*DATA PROVIDED*.
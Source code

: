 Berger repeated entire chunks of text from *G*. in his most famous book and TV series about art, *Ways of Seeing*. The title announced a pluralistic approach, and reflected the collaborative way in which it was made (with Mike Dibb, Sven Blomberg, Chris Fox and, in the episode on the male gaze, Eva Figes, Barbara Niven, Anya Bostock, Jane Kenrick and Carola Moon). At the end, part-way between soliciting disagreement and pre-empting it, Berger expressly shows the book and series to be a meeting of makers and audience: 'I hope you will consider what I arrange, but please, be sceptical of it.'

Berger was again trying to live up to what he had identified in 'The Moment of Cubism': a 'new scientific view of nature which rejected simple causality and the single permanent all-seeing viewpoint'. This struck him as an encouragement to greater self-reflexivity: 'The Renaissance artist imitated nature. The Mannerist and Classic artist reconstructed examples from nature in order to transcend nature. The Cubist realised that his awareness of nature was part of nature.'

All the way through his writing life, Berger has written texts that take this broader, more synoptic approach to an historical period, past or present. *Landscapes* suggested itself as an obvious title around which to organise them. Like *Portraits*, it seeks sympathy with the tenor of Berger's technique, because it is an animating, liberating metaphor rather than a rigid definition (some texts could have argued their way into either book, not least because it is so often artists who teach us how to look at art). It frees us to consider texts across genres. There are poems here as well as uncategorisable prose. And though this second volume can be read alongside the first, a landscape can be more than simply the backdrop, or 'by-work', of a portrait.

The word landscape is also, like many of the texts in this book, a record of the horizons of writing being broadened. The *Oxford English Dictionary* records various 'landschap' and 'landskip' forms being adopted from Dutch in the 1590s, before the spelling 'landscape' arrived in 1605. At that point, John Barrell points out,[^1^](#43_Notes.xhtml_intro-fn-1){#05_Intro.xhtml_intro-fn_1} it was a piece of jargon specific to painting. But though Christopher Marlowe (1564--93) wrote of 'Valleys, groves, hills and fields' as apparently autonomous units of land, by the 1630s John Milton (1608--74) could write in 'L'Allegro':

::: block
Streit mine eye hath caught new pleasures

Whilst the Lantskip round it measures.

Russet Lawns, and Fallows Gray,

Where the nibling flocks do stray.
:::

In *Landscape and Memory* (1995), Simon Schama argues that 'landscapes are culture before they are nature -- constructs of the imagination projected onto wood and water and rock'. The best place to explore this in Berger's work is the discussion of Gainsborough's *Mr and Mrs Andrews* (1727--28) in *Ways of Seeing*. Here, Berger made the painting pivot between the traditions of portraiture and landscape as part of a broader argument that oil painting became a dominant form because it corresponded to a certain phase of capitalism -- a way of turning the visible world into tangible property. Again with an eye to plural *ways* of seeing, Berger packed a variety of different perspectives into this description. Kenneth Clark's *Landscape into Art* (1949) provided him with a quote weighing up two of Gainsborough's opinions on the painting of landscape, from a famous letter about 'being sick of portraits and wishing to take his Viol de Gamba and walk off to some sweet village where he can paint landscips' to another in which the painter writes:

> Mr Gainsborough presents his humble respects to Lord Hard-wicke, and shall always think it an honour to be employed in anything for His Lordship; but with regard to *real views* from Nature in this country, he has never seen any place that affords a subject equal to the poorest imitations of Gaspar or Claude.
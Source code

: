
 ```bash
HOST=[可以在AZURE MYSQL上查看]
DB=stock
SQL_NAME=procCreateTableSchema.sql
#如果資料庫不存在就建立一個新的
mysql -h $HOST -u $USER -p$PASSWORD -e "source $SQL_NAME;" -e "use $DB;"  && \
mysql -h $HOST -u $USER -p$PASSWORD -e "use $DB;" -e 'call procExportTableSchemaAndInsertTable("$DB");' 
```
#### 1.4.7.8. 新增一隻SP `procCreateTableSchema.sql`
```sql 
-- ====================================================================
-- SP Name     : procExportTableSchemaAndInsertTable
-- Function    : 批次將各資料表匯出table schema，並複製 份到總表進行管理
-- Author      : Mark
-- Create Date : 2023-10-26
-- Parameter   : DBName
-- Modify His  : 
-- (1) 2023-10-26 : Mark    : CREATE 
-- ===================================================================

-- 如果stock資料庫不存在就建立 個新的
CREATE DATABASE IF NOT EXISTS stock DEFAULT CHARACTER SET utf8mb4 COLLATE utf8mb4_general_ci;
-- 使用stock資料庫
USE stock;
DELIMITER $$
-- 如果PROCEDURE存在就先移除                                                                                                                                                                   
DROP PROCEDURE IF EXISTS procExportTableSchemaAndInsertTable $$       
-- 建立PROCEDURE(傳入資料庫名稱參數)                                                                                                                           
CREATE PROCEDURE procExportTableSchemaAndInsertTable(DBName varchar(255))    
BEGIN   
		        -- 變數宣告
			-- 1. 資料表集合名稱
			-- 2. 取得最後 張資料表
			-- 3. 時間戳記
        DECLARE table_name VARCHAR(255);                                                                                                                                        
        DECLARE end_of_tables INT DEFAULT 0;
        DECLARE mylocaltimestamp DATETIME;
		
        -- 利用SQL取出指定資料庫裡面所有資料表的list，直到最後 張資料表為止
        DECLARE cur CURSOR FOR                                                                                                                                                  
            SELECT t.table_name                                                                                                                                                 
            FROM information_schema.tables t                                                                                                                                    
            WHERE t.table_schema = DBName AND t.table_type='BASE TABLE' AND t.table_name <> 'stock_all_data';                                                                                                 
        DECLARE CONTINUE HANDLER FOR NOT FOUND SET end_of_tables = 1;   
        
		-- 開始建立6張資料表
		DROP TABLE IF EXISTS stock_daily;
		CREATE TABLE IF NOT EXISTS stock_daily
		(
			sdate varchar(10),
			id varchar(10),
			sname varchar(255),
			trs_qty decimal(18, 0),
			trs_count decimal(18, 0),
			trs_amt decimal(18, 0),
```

*WHAT YOU SHOULD DO*.
Look through the entries above and list every line containing "procExportTableSchemaAndInsertTable".

*ANSWER FOR THIS EXERCISE*.
mysql -h $HOST -u $USER -p$PASSWORD -e "use $DB;" -e 'call procExportTableSchemaAndInsertTable("$DB");' 
-- SP Name     : procExportTableSchemaAndInsertTable
DROP PROCEDURE IF EXISTS procExportTableSchemaAndInsertTable $$       
CREATE PROCEDURE procExportTableSchemaAndInsertTable(DBName varchar(255))    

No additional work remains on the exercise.